Quote: Originally posted by aga

Amazingly, over 10 years ago i posed this exact question on a freelance programmer's website to get a way to calculate the position of a mobile phone tower based on GPS co-ordinates with TA values in order to map where all the mobile towers are.

There's a numerical solution to the minimum distance problem.

Create a Cartesian x,y grid (shown in blue) and calculate the sum of distances for each x,y point. A visual inspection (or Excel triage) will show you where you are near to the optimum (x,y) point. Repeat with a finer mesh x,y grid in that area, for greater precision.

Quote: Originally posted by aga

Wow ! I assumed Gravity would have an effect on the frequency, although that may be due to naturally shoving friction in there. [Edited on 4-5-2016 by aga]

Quote: Originally posted by aga

I imagined the solution would be simpler in polar co-ordinates, seeing as the Location and Distance are the 'known' elements. Perhaps that's why it never got figured out properly.

Polar coordinates wouldn't help at all here. And distance is definitely an unknown element here...

More about the facility location problem, here: it's hard and has been from about 1860!

[Edited on 5-5-2016 by blogfast25]

Sorry, i was thinking about the mobile phone towers problem there.

The TA value is basically a discrete integer representing a 550m increment per step : basically the distance to the the tower with crappy granularity.

So the two known values would be GPS co-odinates of the A,B,C,D locations, each with a known TA (=crappy granuarity distance) from the central point = (The tower).

Problem was to calculate the GPS co-ordinates of that central point from a set of n GPS readings and measured TA values.

The geometry kind of suggested that at least 3 readings from varied positions would be needed to get an actual 'fix'.

Edit: these were the considered cases :



'X' marks the tower spot.

A,B, C are the known positions, the radius from each being the known distance to X.

F is the false positive, it being the same distance from A and B.

[Edited on 5-5-2016 by aga]

The Schrödinger equation (SE):

No mini-Pantheon of famous second order DEs can be complete without one of the most successful physics equations ever.

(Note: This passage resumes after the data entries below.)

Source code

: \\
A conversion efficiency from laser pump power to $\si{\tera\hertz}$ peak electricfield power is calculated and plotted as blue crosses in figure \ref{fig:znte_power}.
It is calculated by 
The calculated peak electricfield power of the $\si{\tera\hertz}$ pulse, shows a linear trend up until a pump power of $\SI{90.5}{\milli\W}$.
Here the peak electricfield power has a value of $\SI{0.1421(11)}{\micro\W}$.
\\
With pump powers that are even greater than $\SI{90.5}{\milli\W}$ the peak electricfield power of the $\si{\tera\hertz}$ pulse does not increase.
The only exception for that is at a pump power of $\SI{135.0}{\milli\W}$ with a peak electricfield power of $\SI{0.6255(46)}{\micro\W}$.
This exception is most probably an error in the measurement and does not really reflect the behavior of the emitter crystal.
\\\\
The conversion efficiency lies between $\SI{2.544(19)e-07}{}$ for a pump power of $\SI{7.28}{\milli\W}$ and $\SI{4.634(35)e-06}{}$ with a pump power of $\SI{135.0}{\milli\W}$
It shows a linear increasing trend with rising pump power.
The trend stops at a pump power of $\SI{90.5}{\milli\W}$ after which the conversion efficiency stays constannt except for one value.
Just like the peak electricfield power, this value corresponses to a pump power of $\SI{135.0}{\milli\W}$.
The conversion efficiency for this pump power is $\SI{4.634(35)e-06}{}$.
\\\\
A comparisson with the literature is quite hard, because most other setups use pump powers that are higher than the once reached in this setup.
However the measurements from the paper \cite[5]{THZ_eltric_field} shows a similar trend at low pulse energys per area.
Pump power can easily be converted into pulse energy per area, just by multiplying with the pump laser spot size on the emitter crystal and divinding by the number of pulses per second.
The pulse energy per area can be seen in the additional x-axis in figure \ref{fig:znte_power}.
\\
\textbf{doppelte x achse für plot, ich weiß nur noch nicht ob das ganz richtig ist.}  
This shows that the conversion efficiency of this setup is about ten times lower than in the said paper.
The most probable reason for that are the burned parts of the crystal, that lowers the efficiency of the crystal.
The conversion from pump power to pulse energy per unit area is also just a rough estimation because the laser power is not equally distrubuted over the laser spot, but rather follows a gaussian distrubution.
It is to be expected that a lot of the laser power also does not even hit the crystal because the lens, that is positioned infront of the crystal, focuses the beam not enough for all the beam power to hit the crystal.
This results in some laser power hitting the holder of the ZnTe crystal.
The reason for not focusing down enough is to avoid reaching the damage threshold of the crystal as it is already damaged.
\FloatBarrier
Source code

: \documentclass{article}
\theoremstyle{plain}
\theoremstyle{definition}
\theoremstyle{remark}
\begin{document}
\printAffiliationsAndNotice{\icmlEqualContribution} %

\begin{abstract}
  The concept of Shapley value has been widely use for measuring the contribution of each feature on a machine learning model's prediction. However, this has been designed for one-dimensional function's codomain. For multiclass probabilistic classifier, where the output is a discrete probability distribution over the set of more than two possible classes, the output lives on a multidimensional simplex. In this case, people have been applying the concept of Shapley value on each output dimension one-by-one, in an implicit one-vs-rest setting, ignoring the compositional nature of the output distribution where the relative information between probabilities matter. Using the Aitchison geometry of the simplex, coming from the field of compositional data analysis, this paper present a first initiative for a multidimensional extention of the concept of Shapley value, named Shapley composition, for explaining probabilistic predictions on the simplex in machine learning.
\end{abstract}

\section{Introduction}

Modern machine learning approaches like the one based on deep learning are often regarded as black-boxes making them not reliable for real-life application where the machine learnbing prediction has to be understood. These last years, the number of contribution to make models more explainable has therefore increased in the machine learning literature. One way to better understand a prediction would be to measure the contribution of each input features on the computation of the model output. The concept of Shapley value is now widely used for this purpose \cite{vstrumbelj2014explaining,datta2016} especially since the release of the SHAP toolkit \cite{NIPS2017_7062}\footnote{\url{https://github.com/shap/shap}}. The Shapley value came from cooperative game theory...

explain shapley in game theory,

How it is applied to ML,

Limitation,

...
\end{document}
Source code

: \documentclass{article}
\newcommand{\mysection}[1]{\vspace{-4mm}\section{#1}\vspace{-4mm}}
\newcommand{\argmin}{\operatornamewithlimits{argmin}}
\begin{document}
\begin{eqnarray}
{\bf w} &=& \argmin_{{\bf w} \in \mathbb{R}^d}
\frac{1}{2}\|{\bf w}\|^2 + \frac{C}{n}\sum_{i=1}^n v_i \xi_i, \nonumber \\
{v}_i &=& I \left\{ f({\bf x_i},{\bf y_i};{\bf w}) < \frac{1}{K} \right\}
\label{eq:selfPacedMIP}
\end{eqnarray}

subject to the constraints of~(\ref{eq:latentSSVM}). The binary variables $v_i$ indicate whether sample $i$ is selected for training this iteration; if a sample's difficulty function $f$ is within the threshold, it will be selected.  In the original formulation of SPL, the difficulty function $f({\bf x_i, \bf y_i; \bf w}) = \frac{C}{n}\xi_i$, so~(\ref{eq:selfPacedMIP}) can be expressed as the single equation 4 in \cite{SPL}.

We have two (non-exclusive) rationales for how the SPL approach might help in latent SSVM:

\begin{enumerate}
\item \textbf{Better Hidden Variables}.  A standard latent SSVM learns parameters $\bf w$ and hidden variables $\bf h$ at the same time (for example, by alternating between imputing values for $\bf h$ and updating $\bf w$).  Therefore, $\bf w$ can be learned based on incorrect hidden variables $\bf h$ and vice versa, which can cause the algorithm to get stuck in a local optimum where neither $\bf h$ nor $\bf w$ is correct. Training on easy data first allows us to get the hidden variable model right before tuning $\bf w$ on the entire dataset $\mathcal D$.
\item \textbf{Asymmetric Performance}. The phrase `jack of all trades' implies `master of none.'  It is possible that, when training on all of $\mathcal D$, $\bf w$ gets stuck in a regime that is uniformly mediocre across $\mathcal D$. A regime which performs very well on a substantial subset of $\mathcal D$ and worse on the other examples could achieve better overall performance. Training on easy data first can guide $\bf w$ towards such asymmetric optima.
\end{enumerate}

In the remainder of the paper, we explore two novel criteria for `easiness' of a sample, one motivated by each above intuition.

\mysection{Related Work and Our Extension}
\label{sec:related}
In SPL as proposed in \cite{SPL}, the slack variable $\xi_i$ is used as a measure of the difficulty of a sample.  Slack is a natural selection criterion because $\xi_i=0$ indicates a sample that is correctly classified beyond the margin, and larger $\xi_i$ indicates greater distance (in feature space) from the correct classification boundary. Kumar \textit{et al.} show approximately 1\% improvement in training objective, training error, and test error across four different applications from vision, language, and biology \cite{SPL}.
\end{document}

Here it is again, time-independent and for one dimension only:
$$-\frac{\hbar^2}{2m}.\frac{d^2\psi(x)}{dx^2}+V(x)\psi(x)=E\psi(x)$$
Now let’s see if with our new-found calculus ability we can analytically solve the simplest of all quantum problems: a particle in a one dimensional box (Pi1DB, see also the QP thread):



Mathematically:
$$-\frac{L}{2} \leq x\leq +\frac{L}{2}\:\text{then}\: V=V_0$$
$$|x| > \frac{L}{2} \:\text{then}\: V=+\infty$$
So the SE becomes:
$$-\frac{\hbar^2}{2m}.\frac{d^2\psi(x)}{dx^2}+V_0\psi(x)=E\psi(x)$$
Or:
$$-\frac{\hbar^2}{2m}.\frac{d^2\psi(x)}{dx^2}=(E-V_0)\psi(x)$$
So we’re looking for a function that twice derived kind of, sort of looks like the negative of itself. That’s quite reminiscent of:
$$(\sin x)'=\cos x$$
$$(\cos x)'=-\sin x$$
Or:
$$-(\sin x)''=\sin x$$
So we tentatively propose a solution of the form:
$$\psi=A\sin kx$$
$$\psi'=Ak\cos kx$$
$$\psi''=-Ak^2\sin kx$$
Plug it all into the SE:
$$-\frac{\hbar^2}{2m}(-Ak^2\sin kx)=(E-V_0)A\sin kx$$
$$\frac{\hbar^2}{2m}k^2=(E-V_0)$$
So it seems to be a fit but what are k and A?

We know that:
$$x=+\frac{L}{2}\implies \psi=0$$
$$\implies A\sin \Big(k\frac{L}{2}\Big)=0$$
And because:
$$A \neq 0$$
$$\implies \frac{kL}{2}=2\pi n$$
$$n=1,2,3,...$$
So:
$$k=\frac{4\pi n}{L}$$
$$\psi=A\sin \Big(\frac{4\pi n}{L}x\Big)$$
Also:
$$E_n=V_0+\frac{8\pi^2\hbar^2n^2}{mL^2}$$
To find A we need to apply the Normalisation condition:
$$\int_{-L/2}^{+L/2}\psi^2dx=1$$
$$\int_{-L/2}^{+L/2}\big[A\sin \Big(\frac{4\pi n}{L}x\Big)\Big]^2dx=1$$
It’s a banal integral which I’ll leave for readers to check, which yields:
$$A=\sqrt{\frac{2}{L}}$$
$$\psi_n(x)=\sqrt{\frac{2}{L}}\sin \Big(\frac{4\pi n}{L}x\Big)$$

First 8 wave functions (not to scale):



[Edited on 6-5-2016 by blogfast25]

[Edited on 6-5-2016 by blogfast25]

Quote: Originally posted by The Volatile Chemist

This thread suddenly passed my level of knowledge, haha. I just took my AP Calculus AB test for university credit yesterday. Good stuff.

Hope you pass!

Quote: Originally posted by aga

At this point, i can now follow large chunks of what is shown, which is Vast improvement.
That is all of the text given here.